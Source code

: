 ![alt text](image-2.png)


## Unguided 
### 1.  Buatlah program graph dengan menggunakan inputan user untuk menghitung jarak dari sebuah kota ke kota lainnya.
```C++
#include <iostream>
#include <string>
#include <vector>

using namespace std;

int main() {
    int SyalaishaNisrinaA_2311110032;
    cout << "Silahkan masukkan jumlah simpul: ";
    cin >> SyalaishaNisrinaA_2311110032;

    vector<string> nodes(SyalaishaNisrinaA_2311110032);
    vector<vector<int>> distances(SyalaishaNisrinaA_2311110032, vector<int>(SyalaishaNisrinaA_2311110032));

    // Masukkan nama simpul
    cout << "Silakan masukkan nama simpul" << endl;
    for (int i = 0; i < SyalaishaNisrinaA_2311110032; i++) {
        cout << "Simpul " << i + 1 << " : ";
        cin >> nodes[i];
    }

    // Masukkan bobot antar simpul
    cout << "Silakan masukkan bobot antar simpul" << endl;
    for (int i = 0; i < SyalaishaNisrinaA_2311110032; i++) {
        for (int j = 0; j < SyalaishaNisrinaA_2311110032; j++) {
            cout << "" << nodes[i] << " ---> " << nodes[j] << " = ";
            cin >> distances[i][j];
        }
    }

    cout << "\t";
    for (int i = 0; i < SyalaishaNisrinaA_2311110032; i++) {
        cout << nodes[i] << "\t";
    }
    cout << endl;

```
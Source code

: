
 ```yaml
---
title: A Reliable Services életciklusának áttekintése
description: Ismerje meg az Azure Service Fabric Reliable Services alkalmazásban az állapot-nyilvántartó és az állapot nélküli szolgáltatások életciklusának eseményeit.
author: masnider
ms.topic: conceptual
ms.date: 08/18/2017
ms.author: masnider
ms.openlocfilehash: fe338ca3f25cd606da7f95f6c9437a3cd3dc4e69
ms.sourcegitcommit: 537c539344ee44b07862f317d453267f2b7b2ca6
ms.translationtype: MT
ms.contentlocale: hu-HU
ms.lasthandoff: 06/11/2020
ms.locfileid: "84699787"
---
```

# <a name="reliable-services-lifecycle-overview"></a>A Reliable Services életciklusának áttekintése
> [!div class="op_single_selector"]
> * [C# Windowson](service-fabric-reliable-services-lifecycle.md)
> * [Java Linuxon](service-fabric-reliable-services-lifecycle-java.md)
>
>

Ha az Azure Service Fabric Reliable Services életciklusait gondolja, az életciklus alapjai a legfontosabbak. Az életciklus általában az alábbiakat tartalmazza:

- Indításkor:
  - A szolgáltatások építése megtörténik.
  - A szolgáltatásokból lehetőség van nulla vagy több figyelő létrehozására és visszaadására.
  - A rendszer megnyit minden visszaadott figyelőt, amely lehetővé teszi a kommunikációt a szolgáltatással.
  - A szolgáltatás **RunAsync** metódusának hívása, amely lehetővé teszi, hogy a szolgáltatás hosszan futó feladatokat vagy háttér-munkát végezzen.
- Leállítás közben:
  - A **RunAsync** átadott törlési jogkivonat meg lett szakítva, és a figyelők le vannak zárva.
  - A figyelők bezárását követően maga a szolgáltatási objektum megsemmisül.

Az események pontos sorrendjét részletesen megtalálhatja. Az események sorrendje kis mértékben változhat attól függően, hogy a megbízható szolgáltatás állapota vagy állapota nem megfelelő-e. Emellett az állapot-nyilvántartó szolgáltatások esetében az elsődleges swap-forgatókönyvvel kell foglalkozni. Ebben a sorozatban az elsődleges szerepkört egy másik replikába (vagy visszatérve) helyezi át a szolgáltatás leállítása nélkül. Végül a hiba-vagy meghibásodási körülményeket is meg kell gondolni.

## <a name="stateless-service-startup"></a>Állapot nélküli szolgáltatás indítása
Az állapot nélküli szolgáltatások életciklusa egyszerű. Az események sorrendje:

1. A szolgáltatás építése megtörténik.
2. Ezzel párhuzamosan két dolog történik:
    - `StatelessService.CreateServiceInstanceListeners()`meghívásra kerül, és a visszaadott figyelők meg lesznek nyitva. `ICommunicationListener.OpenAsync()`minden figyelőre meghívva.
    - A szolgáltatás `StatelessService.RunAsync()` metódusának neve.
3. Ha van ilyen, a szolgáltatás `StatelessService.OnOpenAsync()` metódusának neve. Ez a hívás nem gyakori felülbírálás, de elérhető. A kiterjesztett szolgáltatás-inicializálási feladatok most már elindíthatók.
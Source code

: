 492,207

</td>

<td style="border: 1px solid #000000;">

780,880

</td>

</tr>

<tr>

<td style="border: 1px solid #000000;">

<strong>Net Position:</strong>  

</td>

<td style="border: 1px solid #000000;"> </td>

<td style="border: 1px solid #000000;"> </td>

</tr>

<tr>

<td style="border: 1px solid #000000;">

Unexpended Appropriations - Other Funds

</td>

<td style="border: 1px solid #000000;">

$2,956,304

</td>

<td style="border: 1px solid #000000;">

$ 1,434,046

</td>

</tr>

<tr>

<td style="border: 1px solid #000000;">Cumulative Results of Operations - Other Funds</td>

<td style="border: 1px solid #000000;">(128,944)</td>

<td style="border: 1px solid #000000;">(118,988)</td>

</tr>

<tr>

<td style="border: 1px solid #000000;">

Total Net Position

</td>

▸ **WHAT YOU WILL DO**
Show the lines of the data that hold the word "endl".

▸ **ANSWER TO THE PROBLEM**
    cout << "Silakan masukkan nama simpul" << endl;
    cout << "Silakan masukkan bobot antar simpul" << endl;
    cout << endl;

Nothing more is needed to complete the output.